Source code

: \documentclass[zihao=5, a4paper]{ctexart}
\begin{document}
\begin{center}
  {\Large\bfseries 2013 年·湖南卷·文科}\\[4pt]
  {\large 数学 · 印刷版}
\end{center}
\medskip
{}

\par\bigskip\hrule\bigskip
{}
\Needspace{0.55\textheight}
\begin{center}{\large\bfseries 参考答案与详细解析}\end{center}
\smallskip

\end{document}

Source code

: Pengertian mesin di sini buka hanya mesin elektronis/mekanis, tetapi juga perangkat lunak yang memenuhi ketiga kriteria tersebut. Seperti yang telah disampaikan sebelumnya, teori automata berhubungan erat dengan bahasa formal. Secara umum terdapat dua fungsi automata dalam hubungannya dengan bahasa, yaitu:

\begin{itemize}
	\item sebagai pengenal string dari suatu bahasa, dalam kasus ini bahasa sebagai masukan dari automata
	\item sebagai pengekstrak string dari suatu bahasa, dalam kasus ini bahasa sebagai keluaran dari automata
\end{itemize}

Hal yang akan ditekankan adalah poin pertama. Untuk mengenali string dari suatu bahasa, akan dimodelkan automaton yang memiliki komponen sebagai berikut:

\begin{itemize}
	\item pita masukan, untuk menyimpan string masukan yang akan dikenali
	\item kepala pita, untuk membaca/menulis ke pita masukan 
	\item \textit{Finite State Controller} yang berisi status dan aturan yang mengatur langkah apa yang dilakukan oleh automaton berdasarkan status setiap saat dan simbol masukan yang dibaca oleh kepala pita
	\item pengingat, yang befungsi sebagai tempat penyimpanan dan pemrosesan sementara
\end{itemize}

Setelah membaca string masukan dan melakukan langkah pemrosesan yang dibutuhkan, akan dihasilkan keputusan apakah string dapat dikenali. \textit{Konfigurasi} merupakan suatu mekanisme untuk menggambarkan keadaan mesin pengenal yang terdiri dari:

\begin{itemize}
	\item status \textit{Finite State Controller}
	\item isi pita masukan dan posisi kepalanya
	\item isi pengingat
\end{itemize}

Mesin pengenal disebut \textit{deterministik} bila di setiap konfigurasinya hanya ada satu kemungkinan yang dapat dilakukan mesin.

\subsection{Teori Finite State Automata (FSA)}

---------------

Each record must be reproduced exactly. Keep every one.

Source code

: \documentclass[zihao=5, a4paper]{ctexart}
\begin{document}
\begin{center}
  {\Large\bfseries 2013 年·湖南卷·文科}\\[4pt]
  {\large 数学 · 印刷版}
\end{center}
\medskip
{}

\par\bigskip\hrule\bigskip
{}
\Needspace{0.55\textheight}
\begin{center}{\large\bfseries 参考答案与详细解析}\end{center}
\smallskip

\end{document}

Source code

: Pengertian mesin di sini buka hanya mesin elektronis/mekanis, tetapi juga perangkat lunak yang memenuhi ketiga kriteria tersebut. Seperti yang telah disampaikan sebelumnya, teori automata berhubungan erat dengan bahasa formal. Secara umum terdapat dua fungsi automata dalam hubungannya dengan bahasa, yaitu:

\begin{itemize}
	\item sebagai pengenal string dari suatu bahasa, dalam kasus ini bahasa sebagai masukan dari automata
	\item sebagai pengekstrak string dari suatu bahasa, dalam kasus ini bahasa sebagai keluaran dari automata
\end{itemize}

Hal yang akan ditekankan adalah poin pertama. Untuk mengenali string dari suatu bahasa, akan dimodelkan automaton yang memiliki komponen sebagai berikut:

\begin{itemize}
	\item pita masukan, untuk menyimpan string masukan yang akan dikenali
	\item kepala pita, untuk membaca/menulis ke pita masukan 
	\item \textit{Finite State Controller} yang berisi status dan aturan yang mengatur langkah apa yang dilakukan oleh automaton berdasarkan status setiap saat dan simbol masukan yang dibaca oleh kepala pita
	\item pengingat, yang befungsi sebagai tempat penyimpanan dan pemrosesan sementara
\end{itemize}

Setelah membaca string masukan dan melakukan langkah pemrosesan yang dibutuhkan, akan dihasilkan keputusan apakah string dapat dikenali. \textit{Konfigurasi} merupakan suatu mekanisme untuk menggambarkan keadaan mesin pengenal yang terdiri dari:

\begin{itemize}
	\item status \textit{Finite State Controller}
	\item isi pita masukan dan posisi kepalanya
	\item isi pengingat
\end{itemize}

Mesin pengenal disebut \textit{deterministik} bila di setiap konfigurasinya hanya ada satu kemungkinan yang dapat dilakukan mesin.

\subsection{Teori Finite State Automata (FSA)}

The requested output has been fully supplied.